**Task instructions:** How many lines in the data below contain the word "using"? State only the number.

◆ ◆ ◆ ◆

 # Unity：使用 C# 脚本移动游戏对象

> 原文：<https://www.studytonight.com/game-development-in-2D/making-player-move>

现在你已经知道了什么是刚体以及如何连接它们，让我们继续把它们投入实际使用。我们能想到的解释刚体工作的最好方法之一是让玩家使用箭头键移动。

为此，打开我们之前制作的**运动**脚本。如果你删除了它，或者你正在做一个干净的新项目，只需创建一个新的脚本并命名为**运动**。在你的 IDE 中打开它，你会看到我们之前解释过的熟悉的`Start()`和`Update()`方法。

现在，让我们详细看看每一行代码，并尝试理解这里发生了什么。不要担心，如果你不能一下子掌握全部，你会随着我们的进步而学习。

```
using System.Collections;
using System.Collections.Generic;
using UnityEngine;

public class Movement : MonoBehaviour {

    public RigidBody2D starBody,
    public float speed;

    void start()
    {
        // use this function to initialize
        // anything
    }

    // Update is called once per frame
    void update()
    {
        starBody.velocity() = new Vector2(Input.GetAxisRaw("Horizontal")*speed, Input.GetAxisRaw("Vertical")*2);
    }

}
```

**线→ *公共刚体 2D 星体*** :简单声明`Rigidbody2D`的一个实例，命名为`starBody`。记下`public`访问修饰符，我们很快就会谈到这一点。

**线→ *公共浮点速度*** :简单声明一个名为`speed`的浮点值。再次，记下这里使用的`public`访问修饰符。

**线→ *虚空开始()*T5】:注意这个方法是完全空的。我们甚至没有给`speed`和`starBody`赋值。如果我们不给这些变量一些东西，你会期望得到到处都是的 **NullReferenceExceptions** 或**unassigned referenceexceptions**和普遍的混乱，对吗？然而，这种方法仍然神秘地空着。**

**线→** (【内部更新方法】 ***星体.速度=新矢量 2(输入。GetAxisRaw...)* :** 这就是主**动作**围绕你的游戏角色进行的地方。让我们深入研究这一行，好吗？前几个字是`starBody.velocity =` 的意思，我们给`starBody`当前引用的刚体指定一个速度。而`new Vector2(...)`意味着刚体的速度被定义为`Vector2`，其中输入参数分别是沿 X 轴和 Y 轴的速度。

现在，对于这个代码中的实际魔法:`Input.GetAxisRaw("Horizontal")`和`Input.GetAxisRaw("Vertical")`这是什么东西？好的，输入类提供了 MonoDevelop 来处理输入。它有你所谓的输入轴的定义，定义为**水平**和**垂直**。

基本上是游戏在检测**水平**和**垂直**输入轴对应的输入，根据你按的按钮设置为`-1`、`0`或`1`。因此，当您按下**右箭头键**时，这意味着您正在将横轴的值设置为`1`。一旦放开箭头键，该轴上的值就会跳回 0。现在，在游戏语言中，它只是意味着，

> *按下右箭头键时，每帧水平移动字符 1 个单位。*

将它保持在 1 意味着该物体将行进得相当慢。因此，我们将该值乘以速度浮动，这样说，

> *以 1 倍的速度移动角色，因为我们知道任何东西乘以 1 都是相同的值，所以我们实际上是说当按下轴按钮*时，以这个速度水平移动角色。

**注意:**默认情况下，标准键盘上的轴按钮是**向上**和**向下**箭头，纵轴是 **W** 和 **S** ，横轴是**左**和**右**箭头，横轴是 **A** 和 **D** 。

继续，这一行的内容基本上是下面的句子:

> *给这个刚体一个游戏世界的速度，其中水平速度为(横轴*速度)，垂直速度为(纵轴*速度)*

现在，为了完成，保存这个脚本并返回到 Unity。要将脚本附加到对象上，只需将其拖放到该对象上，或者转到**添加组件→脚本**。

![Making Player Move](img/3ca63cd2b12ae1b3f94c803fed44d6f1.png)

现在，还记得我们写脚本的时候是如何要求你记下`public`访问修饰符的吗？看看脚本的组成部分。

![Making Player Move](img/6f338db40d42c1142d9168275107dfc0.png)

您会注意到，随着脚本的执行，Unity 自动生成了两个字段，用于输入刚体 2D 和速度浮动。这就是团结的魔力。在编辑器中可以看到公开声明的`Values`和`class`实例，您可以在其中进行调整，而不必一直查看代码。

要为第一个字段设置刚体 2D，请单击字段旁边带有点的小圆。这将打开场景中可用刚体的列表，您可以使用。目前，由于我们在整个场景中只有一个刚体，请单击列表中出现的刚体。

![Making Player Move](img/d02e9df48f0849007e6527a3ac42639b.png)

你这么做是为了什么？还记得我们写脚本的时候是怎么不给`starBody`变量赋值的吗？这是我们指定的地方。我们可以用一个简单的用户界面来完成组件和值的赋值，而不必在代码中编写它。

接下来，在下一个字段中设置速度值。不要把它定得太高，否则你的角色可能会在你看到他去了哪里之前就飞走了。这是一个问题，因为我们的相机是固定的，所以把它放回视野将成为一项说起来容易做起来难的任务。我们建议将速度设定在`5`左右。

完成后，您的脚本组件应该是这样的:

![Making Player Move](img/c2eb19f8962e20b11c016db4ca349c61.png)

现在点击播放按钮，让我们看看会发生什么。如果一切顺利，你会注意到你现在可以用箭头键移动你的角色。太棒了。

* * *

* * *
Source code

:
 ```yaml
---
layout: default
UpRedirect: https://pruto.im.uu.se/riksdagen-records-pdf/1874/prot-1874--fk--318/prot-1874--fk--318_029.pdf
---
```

◆ ◆ ◆ ◆

**Response for this exercise:** 3